*YOUR GOAL*.
Each line of the material must be repeated precisely, with the pictures left out.

*MATERIAL SUPPLIED*.
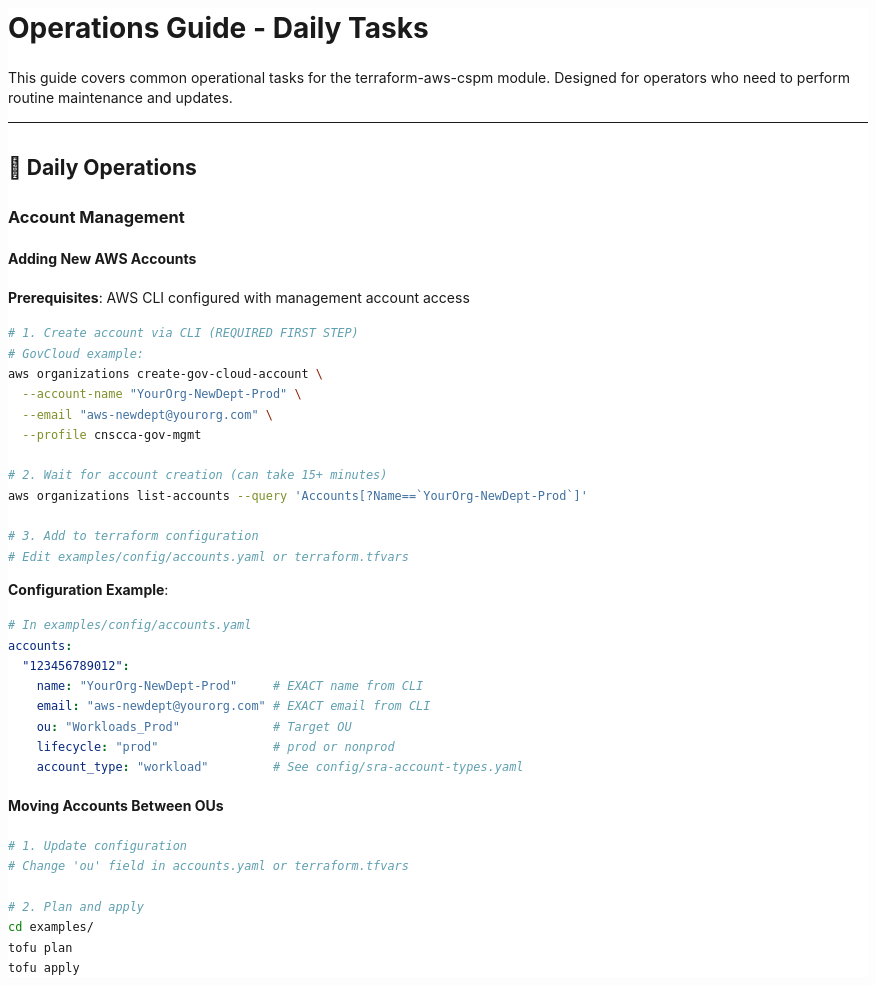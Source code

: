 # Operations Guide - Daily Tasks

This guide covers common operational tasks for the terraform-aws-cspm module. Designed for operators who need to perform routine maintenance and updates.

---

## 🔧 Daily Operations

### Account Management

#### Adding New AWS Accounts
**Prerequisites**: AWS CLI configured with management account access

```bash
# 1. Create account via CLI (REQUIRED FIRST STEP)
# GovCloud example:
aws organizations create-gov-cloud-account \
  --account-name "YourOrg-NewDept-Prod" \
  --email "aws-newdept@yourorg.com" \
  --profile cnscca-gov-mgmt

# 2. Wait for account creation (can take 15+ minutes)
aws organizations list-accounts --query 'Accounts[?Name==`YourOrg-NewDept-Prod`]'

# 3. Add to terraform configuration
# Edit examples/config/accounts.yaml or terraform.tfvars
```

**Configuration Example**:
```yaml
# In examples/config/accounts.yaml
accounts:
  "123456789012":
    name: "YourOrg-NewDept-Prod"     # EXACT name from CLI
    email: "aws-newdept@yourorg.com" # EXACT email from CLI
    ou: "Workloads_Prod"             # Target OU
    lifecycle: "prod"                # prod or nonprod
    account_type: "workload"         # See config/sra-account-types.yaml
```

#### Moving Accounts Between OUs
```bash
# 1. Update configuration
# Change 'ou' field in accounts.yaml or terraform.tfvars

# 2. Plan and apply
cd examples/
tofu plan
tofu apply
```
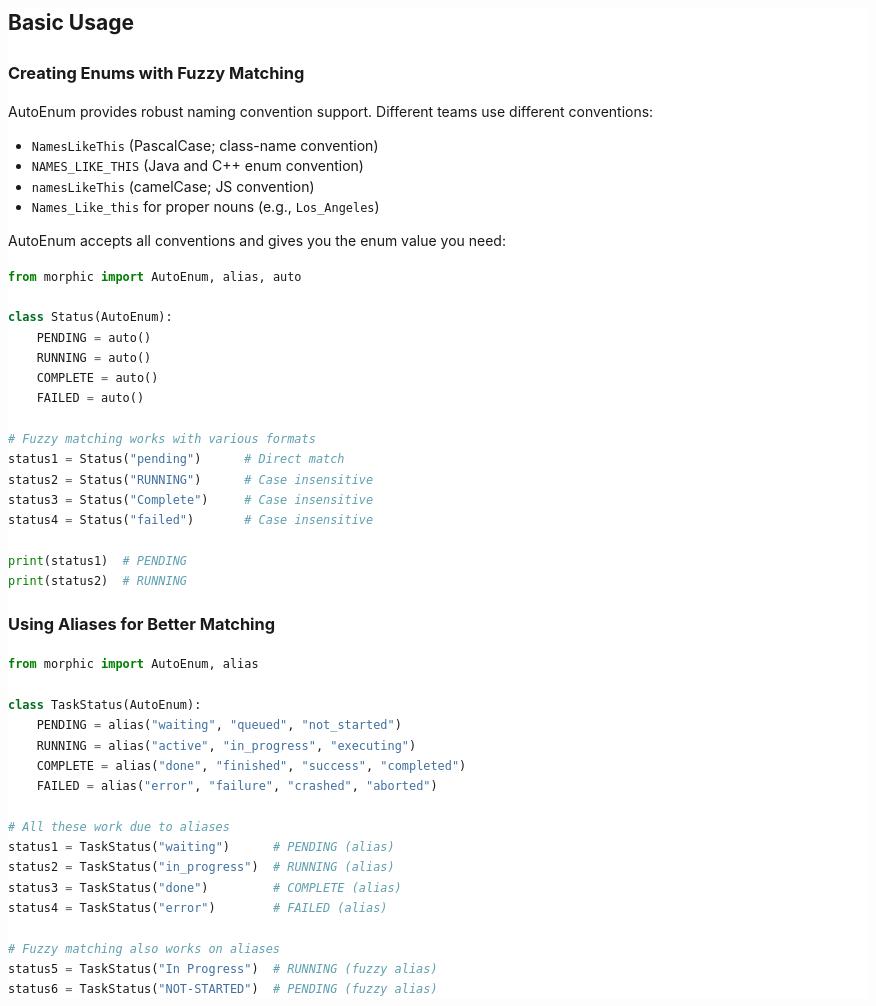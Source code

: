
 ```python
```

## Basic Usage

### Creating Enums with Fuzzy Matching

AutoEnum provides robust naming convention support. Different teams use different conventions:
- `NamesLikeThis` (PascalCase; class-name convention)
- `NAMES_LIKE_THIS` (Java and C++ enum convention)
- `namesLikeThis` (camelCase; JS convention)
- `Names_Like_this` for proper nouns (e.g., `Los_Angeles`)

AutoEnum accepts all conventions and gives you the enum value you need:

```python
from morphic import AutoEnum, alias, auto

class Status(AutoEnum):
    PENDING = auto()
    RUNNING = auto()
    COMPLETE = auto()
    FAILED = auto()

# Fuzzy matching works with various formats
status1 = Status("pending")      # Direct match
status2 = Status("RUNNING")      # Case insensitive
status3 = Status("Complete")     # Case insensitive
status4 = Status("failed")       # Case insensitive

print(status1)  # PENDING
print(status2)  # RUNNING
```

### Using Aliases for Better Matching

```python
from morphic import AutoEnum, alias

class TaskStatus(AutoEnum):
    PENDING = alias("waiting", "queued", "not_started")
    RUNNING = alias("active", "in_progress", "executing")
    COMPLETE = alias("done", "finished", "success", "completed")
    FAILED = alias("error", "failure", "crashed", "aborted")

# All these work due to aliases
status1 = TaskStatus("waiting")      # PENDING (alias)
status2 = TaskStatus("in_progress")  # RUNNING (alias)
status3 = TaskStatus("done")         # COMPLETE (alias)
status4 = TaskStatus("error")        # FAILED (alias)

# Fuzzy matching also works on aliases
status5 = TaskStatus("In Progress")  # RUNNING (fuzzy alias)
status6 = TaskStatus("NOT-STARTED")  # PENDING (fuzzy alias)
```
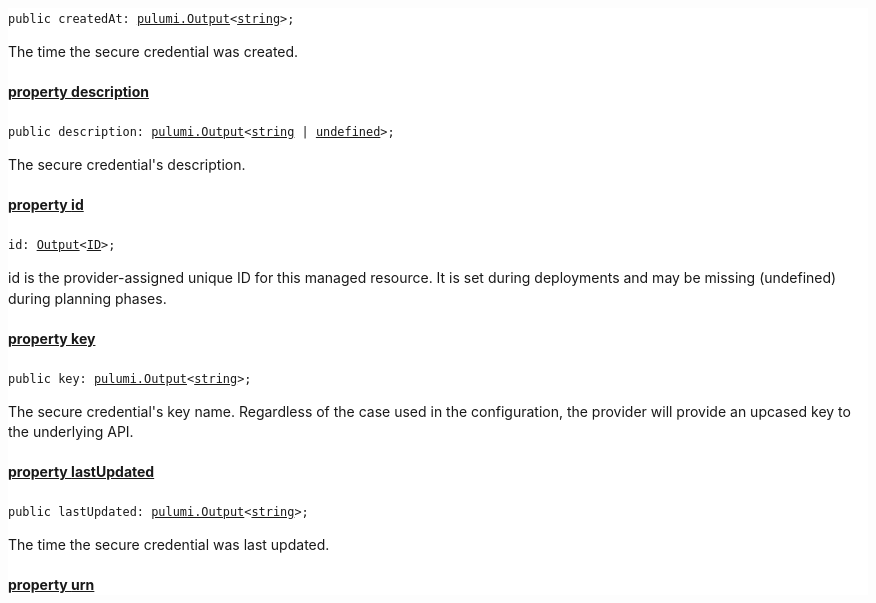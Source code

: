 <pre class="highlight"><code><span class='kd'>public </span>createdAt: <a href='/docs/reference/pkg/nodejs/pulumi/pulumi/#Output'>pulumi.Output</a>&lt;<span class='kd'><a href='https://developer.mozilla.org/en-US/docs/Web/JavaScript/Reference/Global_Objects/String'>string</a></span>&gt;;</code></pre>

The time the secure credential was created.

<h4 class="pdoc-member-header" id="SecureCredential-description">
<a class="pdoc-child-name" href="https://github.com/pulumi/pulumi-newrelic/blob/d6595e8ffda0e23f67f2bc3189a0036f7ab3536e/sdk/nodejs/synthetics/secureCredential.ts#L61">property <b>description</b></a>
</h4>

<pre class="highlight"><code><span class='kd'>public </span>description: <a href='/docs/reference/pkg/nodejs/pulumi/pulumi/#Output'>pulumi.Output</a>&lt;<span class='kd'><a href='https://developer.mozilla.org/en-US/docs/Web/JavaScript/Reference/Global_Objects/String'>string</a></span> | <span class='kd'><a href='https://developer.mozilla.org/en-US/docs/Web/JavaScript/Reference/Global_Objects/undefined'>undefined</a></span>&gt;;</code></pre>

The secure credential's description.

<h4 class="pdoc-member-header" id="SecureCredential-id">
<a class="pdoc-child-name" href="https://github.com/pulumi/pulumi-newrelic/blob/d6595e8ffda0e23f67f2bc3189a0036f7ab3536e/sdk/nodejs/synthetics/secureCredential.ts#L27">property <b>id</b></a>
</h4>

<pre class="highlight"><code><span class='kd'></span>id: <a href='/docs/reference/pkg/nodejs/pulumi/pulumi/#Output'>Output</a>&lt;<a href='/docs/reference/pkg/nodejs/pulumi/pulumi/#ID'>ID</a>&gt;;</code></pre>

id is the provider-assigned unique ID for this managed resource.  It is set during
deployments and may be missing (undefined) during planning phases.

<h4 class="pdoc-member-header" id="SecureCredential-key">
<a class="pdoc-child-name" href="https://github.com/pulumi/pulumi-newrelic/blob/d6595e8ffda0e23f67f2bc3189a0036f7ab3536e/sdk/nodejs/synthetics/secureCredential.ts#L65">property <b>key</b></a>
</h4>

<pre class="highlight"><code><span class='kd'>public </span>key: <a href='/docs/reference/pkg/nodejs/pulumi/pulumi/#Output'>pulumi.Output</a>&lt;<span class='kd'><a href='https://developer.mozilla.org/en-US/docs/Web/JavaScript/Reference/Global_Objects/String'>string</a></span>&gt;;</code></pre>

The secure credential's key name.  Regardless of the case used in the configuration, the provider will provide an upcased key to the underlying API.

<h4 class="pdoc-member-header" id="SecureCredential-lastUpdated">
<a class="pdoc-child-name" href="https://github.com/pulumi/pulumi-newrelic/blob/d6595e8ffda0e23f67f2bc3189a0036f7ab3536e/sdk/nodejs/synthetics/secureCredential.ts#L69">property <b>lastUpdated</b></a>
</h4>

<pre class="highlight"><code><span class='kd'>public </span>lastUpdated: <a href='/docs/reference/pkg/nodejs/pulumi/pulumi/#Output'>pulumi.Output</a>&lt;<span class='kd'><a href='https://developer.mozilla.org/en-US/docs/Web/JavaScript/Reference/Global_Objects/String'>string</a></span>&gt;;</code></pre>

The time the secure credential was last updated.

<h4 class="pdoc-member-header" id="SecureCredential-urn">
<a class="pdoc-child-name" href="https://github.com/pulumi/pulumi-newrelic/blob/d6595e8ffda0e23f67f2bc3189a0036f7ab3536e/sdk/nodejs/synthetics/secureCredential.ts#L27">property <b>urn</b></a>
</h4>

*THE ANSWER*.
Source code

: # Operations Guide - Daily Tasks

This guide covers common operational tasks for the terraform-aws-cspm module. Designed for operators who need to perform routine maintenance and updates.

---

## 🔧 Daily Operations

### Account Management

#### Adding New AWS Accounts
**Prerequisites**: AWS CLI configured with management account access

```bash
# 1. Create account via CLI (REQUIRED FIRST STEP)
# GovCloud example:
aws organizations create-gov-cloud-account \
  --account-name "YourOrg-NewDept-Prod" \
  --email "aws-newdept@yourorg.com" \
  --profile cnscca-gov-mgmt

# 2. Wait for account creation (can take 15+ minutes)
aws organizations list-accounts --query 'Accounts[?Name==`YourOrg-NewDept-Prod`]'

# 3. Add to terraform configuration
# Edit examples/config/accounts.yaml or terraform.tfvars
```

**Configuration Example**:
```yaml
# In examples/config/accounts.yaml
accounts:
  "123456789012":
    name: "YourOrg-NewDept-Prod"     # EXACT name from CLI
    email: "aws-newdept@yourorg.com" # EXACT email from CLI
    ou: "Workloads_Prod"             # Target OU
    lifecycle: "prod"                # prod or nonprod
    account_type: "workload"         # See config/sra-account-types.yaml
```

#### Moving Accounts Between OUs
```bash
# 1. Update configuration
# Change 'ou' field in accounts.yaml or terraform.tfvars

# 2. Plan and apply
cd examples/
tofu plan
tofu apply
```
Source code

:
 ```python
```

## Basic Usage

### Creating Enums with Fuzzy Matching

AutoEnum provides robust naming convention support. Different teams use different conventions:
- `NamesLikeThis` (PascalCase; class-name convention)
- `NAMES_LIKE_THIS` (Java and C++ enum convention)
- `namesLikeThis` (camelCase; JS convention)
- `Names_Like_this` for proper nouns (e.g., `Los_Angeles`)

AutoEnum accepts all conventions and gives you the enum value you need:

```python
from morphic import AutoEnum, alias, auto

class Status(AutoEnum):
    PENDING = auto()
    RUNNING = auto()
    COMPLETE = auto()
    FAILED = auto()

# Fuzzy matching works with various formats
status1 = Status("pending")      # Direct match
status2 = Status("RUNNING")      # Case insensitive
status3 = Status("Complete")     # Case insensitive
status4 = Status("failed")       # Case insensitive

print(status1)  # PENDING
print(status2)  # RUNNING
```

### Using Aliases for Better Matching

```python
from morphic import AutoEnum, alias

class TaskStatus(AutoEnum):
    PENDING = alias("waiting", "queued", "not_started")
    RUNNING = alias("active", "in_progress", "executing")
    COMPLETE = alias("done", "finished", "success", "completed")
    FAILED = alias("error", "failure", "crashed", "aborted")

# All these work due to aliases
status1 = TaskStatus("waiting")      # PENDING (alias)
status2 = TaskStatus("in_progress")  # RUNNING (alias)
status3 = TaskStatus("done")         # COMPLETE (alias)
status4 = TaskStatus("error")        # FAILED (alias)

# Fuzzy matching also works on aliases
status5 = TaskStatus("In Progress")  # RUNNING (fuzzy alias)
status6 = TaskStatus("NOT-STARTED")  # PENDING (fuzzy alias)
```
Source code

: <pre class="highlight"><code><span class='kd'>public </span>createdAt: <a href='/docs/reference/pkg/nodejs/pulumi/pulumi/#Output'>pulumi.Output</a>&lt;<span class='kd'><a href='https://developer.mozilla.org/en-US/docs/Web/JavaScript/Reference/Global_Objects/String'>string</a></span>&gt;;</code></pre>

The time the secure credential was created.

<h4 class="pdoc-member-header" id="SecureCredential-description">
<a class="pdoc-child-name" href="https://github.com/pulumi/pulumi-newrelic/blob/d6595e8ffda0e23f67f2bc3189a0036f7ab3536e/sdk/nodejs/synthetics/secureCredential.ts#L61">property <b>description</b></a>
</h4>

<pre class="highlight"><code><span class='kd'>public </span>description: <a href='/docs/reference/pkg/nodejs/pulumi/pulumi/#Output'>pulumi.Output</a>&lt;<span class='kd'><a href='https://developer.mozilla.org/en-US/docs/Web/JavaScript/Reference/Global_Objects/String'>string</a></span> | <span class='kd'><a href='https://developer.mozilla.org/en-US/docs/Web/JavaScript/Reference/Global_Objects/undefined'>undefined</a></span>&gt;;</code></pre>

The secure credential's description.

<h4 class="pdoc-member-header" id="SecureCredential-id">
<a class="pdoc-child-name" href="https://github.com/pulumi/pulumi-newrelic/blob/d6595e8ffda0e23f67f2bc3189a0036f7ab3536e/sdk/nodejs/synthetics/secureCredential.ts#L27">property <b>id</b></a>
</h4>

<pre class="highlight"><code><span class='kd'></span>id: <a href='/docs/reference/pkg/nodejs/pulumi/pulumi/#Output'>Output</a>&lt;<a href='/docs/reference/pkg/nodejs/pulumi/pulumi/#ID'>ID</a>&gt;;</code></pre>

id is the provider-assigned unique ID for this managed resource.  It is set during
deployments and may be missing (undefined) during planning phases.

<h4 class="pdoc-member-header" id="SecureCredential-key">
<a class="pdoc-child-name" href="https://github.com/pulumi/pulumi-newrelic/blob/d6595e8ffda0e23f67f2bc3189a0036f7ab3536e/sdk/nodejs/synthetics/secureCredential.ts#L65">property <b>key</b></a>
</h4>

<pre class="highlight"><code><span class='kd'>public </span>key: <a href='/docs/reference/pkg/nodejs/pulumi/pulumi/#Output'>pulumi.Output</a>&lt;<span class='kd'><a href='https://developer.mozilla.org/en-US/docs/Web/JavaScript/Reference/Global_Objects/String'>string</a></span>&gt;;</code></pre>

The secure credential's key name.  Regardless of the case used in the configuration, the provider will provide an upcased key to the underlying API.

<h4 class="pdoc-member-header" id="SecureCredential-lastUpdated">
<a class="pdoc-child-name" href="https://github.com/pulumi/pulumi-newrelic/blob/d6595e8ffda0e23f67f2bc3189a0036f7ab3536e/sdk/nodejs/synthetics/secureCredential.ts#L69">property <b>lastUpdated</b></a>
</h4>

<pre class="highlight"><code><span class='kd'>public </span>lastUpdated: <a href='/docs/reference/pkg/nodejs/pulumi/pulumi/#Output'>pulumi.Output</a>&lt;<span class='kd'><a href='https://developer.mozilla.org/en-US/docs/Web/JavaScript/Reference/Global_Objects/String'>string</a></span>&gt;;</code></pre>

The time the secure credential was last updated.

<h4 class="pdoc-member-header" id="SecureCredential-urn">
<a class="pdoc-child-name" href="https://github.com/pulumi/pulumi-newrelic/blob/d6595e8ffda0e23f67f2bc3189a0036f7ab3536e/sdk/nodejs/synthetics/secureCredential.ts#L27">property <b>urn</b></a>
</h4>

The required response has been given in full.